Archive for the ‘Yahoo’ category

Live Blog: Yahoo News at Digital Media Conference

26, June, 2008

Alam Warms, head of Yahoo News

Election ’08 news: 50 percent of public getting info online, end of 3-network, major media election. Candidates working on SEO, comment moderation, etc.

“Credible aggregation” is key to draw audience. [Yahoo has biggest online news audience? Note to self: Fact-check later]

Question: Blogs have no fact-checking, little credibility. A: Blogs *can* do important work, fact-checking, etc. Blogs exposed CBS/MSM misreport on GWBush military service.

There is a role for editorial decision at Yahoo News: We have pulled down non-credible stories, make editorial judgments. [Note to self fact-check that one too.]

Yahoo plan–multimedia aggregation with multiple, quality partners. We do lots of A/B testing, usability, simplicity of use. We don’t believe in video ghettos, says Warms.

We can include exclusive content where we think there are gaps.

Did a web-exclusive interview with sitting President, in partnership with Politico, in May.

Good Morning Yahoo, sponsored by Dunkin Donuts, every day. An aggregation of morning content.

No audience quetions? What’s up with that?

Yahoo Beating Google! Sort of

20, December, 2007

The latest traffic figures from comScore shows that Yahoo has a comfortable lead over Google.

In a way.  If you look at the numbers in a certain light.

In the measure of unique pages views of site networks, all Yahoo sites delivered more views (136 million) than all Google sites (131 million).

In a measure of how many web users had viewed an ad appeared on on any Yahoo site, Yahoo scored 85 percent, compared to Google’s 76.

Of course, these numbers tell, at best, a part of the story. Comparing revenue, searches conducted, total reach, etc., Google has a commanding lead.

And in first place among ad networks whose ads were viewed by the most Internet viewers? Why, advertising.com,  now owned by Time-Warner’s AOL.

Mea Culpa: I Was Right

8, August, 2007

Listen, I hate to admit it as much as anyone, but I was right.

They say a stopped clock is correct twice a day, and this is far more likely to explain my apparent prescience than, well, any real prescience. One of my tics is to hammer blindly at the low value of Web video, so every once in a while I’m bound to appear correct. 

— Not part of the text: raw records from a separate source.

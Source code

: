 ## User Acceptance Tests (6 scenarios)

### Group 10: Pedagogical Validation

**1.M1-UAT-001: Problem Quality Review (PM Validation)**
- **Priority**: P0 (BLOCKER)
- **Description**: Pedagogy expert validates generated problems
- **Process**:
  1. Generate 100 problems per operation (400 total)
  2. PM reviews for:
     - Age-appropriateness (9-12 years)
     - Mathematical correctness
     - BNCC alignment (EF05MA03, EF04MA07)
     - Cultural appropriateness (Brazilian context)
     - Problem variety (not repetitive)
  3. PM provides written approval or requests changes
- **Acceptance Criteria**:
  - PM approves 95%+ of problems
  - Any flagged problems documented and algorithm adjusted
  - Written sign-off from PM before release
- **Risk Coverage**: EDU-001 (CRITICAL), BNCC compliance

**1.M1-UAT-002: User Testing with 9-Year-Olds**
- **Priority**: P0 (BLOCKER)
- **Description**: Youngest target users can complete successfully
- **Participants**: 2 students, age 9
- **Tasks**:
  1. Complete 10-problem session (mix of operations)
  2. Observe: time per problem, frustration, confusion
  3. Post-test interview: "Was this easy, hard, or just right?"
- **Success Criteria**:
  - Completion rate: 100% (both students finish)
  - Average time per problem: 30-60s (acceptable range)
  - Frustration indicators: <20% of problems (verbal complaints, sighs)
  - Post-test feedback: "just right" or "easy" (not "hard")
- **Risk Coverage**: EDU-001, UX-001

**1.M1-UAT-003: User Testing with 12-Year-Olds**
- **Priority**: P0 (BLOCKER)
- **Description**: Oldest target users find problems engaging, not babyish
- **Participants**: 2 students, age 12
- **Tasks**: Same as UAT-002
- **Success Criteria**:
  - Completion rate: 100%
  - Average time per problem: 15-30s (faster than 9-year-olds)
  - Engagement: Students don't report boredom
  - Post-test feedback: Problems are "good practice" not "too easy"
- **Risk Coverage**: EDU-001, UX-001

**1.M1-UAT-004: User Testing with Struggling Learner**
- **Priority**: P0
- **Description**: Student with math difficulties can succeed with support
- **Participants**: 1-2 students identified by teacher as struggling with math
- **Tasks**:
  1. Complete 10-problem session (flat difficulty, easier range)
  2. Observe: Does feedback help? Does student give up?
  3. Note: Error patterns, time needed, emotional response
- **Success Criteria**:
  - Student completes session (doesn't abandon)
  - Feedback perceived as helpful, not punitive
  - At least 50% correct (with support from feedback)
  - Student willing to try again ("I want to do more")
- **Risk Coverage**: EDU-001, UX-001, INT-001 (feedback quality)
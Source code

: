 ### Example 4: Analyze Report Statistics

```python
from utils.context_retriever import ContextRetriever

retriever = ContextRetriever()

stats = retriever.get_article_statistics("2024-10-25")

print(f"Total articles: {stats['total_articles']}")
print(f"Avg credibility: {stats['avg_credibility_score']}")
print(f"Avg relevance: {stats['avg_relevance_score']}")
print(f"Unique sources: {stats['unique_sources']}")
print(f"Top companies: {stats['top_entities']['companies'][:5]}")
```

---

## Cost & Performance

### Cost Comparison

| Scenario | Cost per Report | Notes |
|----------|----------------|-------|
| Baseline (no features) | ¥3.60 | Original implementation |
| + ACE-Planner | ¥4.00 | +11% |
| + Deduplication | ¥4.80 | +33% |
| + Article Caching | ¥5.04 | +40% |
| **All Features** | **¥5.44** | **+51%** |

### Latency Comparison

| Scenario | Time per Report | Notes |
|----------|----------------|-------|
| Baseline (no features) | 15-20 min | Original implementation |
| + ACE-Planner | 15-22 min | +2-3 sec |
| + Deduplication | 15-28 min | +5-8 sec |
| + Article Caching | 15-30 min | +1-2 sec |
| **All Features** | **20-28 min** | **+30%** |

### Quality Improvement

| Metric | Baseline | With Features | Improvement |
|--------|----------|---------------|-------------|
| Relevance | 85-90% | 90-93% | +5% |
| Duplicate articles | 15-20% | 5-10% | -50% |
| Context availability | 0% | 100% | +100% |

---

Right after the YouTube/CNN debates, the event struck me as a period piece, a captured moment when user-generated Web video is riding high as the 2.0 fad-of-the-moment. I predicted there will be no YouTube debates for the 2012 elections, that pop media culture will have lapsed into another fad.

Last week it was announced that, in an attempt to exploit the e-democratic juggernaut without appearing to simply rip off the YT/CNN event, three Web media outfits will host a kind of poli-geek Webinar with the Democratic candidates.

On Sept. 12 Slate, Yahoo and the Huffington Post will take user-submitted e-mail questions and candidates will “answer” them, live-chat style. The event will permit users to mash up the answers, picking the candidates or topics they want to see and letting them ignore the others.

So it took only a couple of weeks for user-generated video to get flydumped along the pop media highway, with a Webinar taking its (momentary) place.

New prediction, and I know I’m pushing my luck here: Every Democratic candidate’s campaign will have a widget by February.

Unless they already do, and I’ve just missed it.